Celaya es uno de los cuatro municipios más violentos del país. Solamente en 2022. ocurrieron en esa localidad más de 650 homicidios. Se trata de una cantidad inverosímil para un municipio de apenas medio millón de habitantes. Para tener un marco comparativo, solo en el municipio de Celaya ocurrieron el mismo número de homicidios que durante todo el año pasado en Alemania, país con una población de 83 millones de personas. En Guanajuato, como en el resto del país, la violencia es estructural y no es reducible a un tema de consumo como sugiere el presidente.

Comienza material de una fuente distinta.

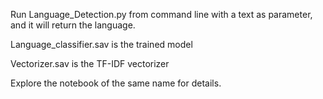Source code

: Run Language_Detection.py from command line with a text as parameter, and it will return the language.

Language_classifier.sav is the trained model

Vectorizer.sav is the TF-IDF vectorizer

Explore the notebook of the same name for details.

A seis meses de las elecciones, es comprensible que la narrativa gubernamental trate de enfatizar los triunfos y soterrar los fracasos. Es normal. Sin embargo, 142 mil homicidios en cuatro años (2018-2022) no pueden esconderse sin más. La crisis de homicidios en México sigue siendo el tema pendiente de esta administración y la respuesta no puede ser, una vez más, como en el Calderonato, culpar a los jóvenes, el eslabón más débil de la cadena. Hacerlo es rehuir el problema.
Lo sé. Es difícil que el presidente rectifique y se disculpe. Para él, rectificar es conceder la razón a sus adversarios. Su reticencia es casi siempre comprensible. En esta ocasión es diferente: por medio va su credibilidad frente a las familias de las víctimas. Ellos no son sus enemigos ni oponentes. Todo lo contrario: la mayor parte ha puesto su confianza en el proyecto que él representa. Admitir un error —sobre todo esta clase de error— no debería ser tan difícil. Todo lo contrario. El humanismo mexicano va justamente de eso. ¿Qué no?